## Work order
From the first line to the last, transcribe the material exactly.
*** Input records
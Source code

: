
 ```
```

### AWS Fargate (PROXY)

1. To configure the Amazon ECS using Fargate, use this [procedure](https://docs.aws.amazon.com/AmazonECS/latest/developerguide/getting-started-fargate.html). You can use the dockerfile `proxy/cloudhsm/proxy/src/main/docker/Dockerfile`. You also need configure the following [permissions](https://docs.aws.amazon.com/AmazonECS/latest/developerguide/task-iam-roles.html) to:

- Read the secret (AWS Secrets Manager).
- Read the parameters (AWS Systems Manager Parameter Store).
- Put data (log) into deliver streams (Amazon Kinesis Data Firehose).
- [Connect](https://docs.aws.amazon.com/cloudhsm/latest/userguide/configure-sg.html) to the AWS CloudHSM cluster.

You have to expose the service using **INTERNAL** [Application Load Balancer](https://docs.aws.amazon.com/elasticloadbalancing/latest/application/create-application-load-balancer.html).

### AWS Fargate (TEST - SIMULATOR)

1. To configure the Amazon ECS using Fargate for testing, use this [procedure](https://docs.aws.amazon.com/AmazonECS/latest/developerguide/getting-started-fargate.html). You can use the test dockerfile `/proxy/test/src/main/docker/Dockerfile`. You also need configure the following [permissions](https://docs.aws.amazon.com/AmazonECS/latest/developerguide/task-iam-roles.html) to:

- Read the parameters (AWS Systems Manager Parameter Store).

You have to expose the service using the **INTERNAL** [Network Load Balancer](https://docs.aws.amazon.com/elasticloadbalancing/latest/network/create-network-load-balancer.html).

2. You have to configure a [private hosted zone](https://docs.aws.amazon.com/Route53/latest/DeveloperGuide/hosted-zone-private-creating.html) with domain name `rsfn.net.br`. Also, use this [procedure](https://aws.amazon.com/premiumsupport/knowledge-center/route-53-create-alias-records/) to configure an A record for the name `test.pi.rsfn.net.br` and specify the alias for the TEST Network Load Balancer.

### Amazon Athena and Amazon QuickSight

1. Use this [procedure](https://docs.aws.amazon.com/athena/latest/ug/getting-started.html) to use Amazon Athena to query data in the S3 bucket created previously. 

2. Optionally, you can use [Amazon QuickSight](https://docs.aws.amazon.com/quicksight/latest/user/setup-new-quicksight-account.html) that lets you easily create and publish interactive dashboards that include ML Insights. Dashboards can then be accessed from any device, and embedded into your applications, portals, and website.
******
## Solved problem
Source code

:
 ```
```

### AWS Fargate (PROXY)

1. To configure the Amazon ECS using Fargate, use this [procedure](https://docs.aws.amazon.com/AmazonECS/latest/developerguide/getting-started-fargate.html). You can use the dockerfile `proxy/cloudhsm/proxy/src/main/docker/Dockerfile`. You also need configure the following [permissions](https://docs.aws.amazon.com/AmazonECS/latest/developerguide/task-iam-roles.html) to:

- Read the secret (AWS Secrets Manager).
- Read the parameters (AWS Systems Manager Parameter Store).
- Put data (log) into deliver streams (Amazon Kinesis Data Firehose).
- [Connect](https://docs.aws.amazon.com/cloudhsm/latest/userguide/configure-sg.html) to the AWS CloudHSM cluster.

You have to expose the service using **INTERNAL** [Application Load Balancer](https://docs.aws.amazon.com/elasticloadbalancing/latest/application/create-application-load-balancer.html).

### AWS Fargate (TEST - SIMULATOR)

1. To configure the Amazon ECS using Fargate for testing, use this [procedure](https://docs.aws.amazon.com/AmazonECS/latest/developerguide/getting-started-fargate.html). You can use the test dockerfile `/proxy/test/src/main/docker/Dockerfile`. You also need configure the following [permissions](https://docs.aws.amazon.com/AmazonECS/latest/developerguide/task-iam-roles.html) to:

- Read the parameters (AWS Systems Manager Parameter Store).

You have to expose the service using the **INTERNAL** [Network Load Balancer](https://docs.aws.amazon.com/elasticloadbalancing/latest/network/create-network-load-balancer.html).

2. You have to configure a [private hosted zone](https://docs.aws.amazon.com/Route53/latest/DeveloperGuide/hosted-zone-private-creating.html) with domain name `rsfn.net.br`. Also, use this [procedure](https://aws.amazon.com/premiumsupport/knowledge-center/route-53-create-alias-records/) to configure an A record for the name `test.pi.rsfn.net.br` and specify the alias for the TEST Network Load Balancer.

### Amazon Athena and Amazon QuickSight

1. Use this [procedure](https://docs.aws.amazon.com/athena/latest/ug/getting-started.html) to use Amazon Athena to query data in the S3 bucket created previously. 

2. Optionally, you can use [Amazon QuickSight](https://docs.aws.amazon.com/quicksight/latest/user/setup-new-quicksight-account.html) that lets you easily create and publish interactive dashboards that include ML Insights. Dashboards can then be accessed from any device, and embedded into your applications, portals, and website.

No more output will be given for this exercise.